Title page for ETD etd-11052011-100030

Type of Document Dissertation
Author Garcia Jimenez, Carlos Ignacio
Author's Email Address cgarci8@lsu.edu, cigarcia99@gmail.com
URN etd-11052011-100030
Title Economics of U.S. Government Debt Accumulation
Degree Doctor of Philosophy (Ph.D.)
Department Agricultural Economics & Agribusiness
Advisory Committee
Advisor Name Title
Mishra, Ashok K. Committee Chair
Kennedy, P. Lynn Committee Member
Pace, Kelley R. Committee Member
Paudel, Krishna P. Committee Member
Rowe, William C. Dean's Representative
  • capital markets
  • debt accumulation process
  • fiscal policy
  • interest rate
  • employment
  • M2 money stock
  • exchange rate
  • economic policy
  • exports
  • imports
  • economic growth
  • international transmission
  • transmission mechanism
  • United States
  • Mexico
  • government studies
Date of Defense 2011-10-17
Availability unrestricted

The United States of America is an indebted nation in the early years of the new millennium, changing from $469 billion in 1973 to $14 trillion in 2010, as spending is justified on the basis that it promotes GDP growth which in turn increases societal benefits. Despite the benefits of debt, its effectiveness and the transmission mechanisms of fiscal policy are still on debate. Consequently, the economic effects of U.S. government debt accumulation are studied in three empirical research articles.

The dissertation is composed of five chapters. The first chapter is an introduction wherein the problem statement, the purpose, objectives and justifications are discussed. Then, the three articles are presented. The analyses used dynamic econometric models and data in the post Bretton Woods system of monetary management. Finally, the results are summarized in the fifth chapter.
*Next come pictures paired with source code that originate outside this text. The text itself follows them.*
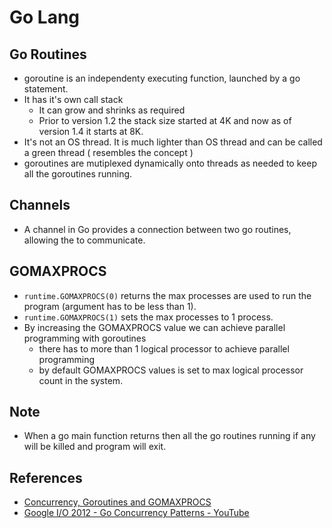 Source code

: # Go Lang

## Go Routines

- goroutine is an independenty executing function, launched by a go statement.
- It has it's own call stack
    - It can grow and shrinks as required
    - Prior to version 1.2 the stack size started at 4K and now as of version 1.4 it starts at 8K.
- It's not an OS thread. It is much lighter than OS thread and can be called a green thread ( resembles the concept )
- goroutines are mutiplexed dynamically onto threads as needed to keep all the goroutines running.

## Channels

- A channel in Go provides a connection between two go routines, allowing the to communicate.

## GOMAXPROCS
- `runtime.GOMAXPROCS(0)` returns the max processes are used to run the program (argument has to be less than 1).
- `runtime.GOMAXPROCS(1)` sets the max processes to 1 process.
- By increasing the GOMAXPROCS value we can achieve parallel programming with goroutines
    - there has to more than 1 logical processor to achieve parallel programming
    - by default GOMAXPROCS values is set to max logical processor count in the system.

## Note

- When a go main function returns then all the go routines running if any will be killed and program will exit.

## References

- [Concurrency, Goroutines and GOMAXPROCS](https://www.ardanlabs.com/blog/2014/01/concurrency-goroutines-and-gomaxprocs.html)
- [Google I/O 2012 - Go Concurrency Patterns - YouTube](https://www.youtube.com/watch?v=f6kdp27TYZs) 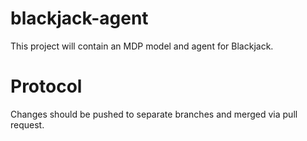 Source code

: # blackjack-agent
This project will contain an MDP model and agent for Blackjack.

# Protocol
Changes should be pushed to separate branches and merged via pull request.
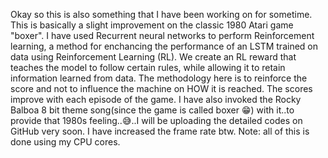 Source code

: Okay so this is also something that I have been working on for sometime. This is basically a slight improvement on the classic 1980 Atari game "boxer". I have used Recurrent neural networks to perform Reinforcement learning, a method for enchancing the performance of an LSTM trained on data using Reinforcement Learning (RL). We create an RL reward that teaches the model to follow certain rules, while allowing it to retain information learned from data. The methodology here is to reinforce the score and not to influence the machine on HOW it is reached. The scores improve with each episode of the game. I have also invoked the Rocky Balboa 8 bit theme song(since the game is called boxer 😁) with it..to provide that 1980s feeling..😅..I will be uploading the detailed codes on GitHub very soon. I have increased the frame rate btw. Note: all of this is done using my CPU cores.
The first article studied the effects of government debt on employment and the unemployment rate. The results indicate that debt has positive effects on employed labor in the economy in the long run, and it was found effective at retaining and decreasing the unemployment rate. Moreover, an unemployment rate shock produced a hump-shaped response of government debt. The second article studied the effects of government debt on exports. The causality tests did not provide evidence to support a relationship among those variables; however, the response of exports to a debt shock was positive and hump-shaped. Finally, the third article studied the transmission of U.S. government debt shocks into the Mexican economy; the results indicate that debt produces positive externalities as its GDP grows. Moreover, Mexican GDP is favored by increasing U.S. GDP; furthermore, a positive U.S. employment shock produced a hump-shaped response of Mexican GDP.

In conclusion, U.S. government debt depreciates the currency which leads to price fluctuations of output and the inputs of production; in turn, the economy is likely to experience growth in exports, GDP, and employment that favors the economic growth of Mexico through trade.

Finally, future research endeavors in the economics of government debt accumulation may contemplate to study the cooperative interdependence among political institutions involved in fiscal and economic policies.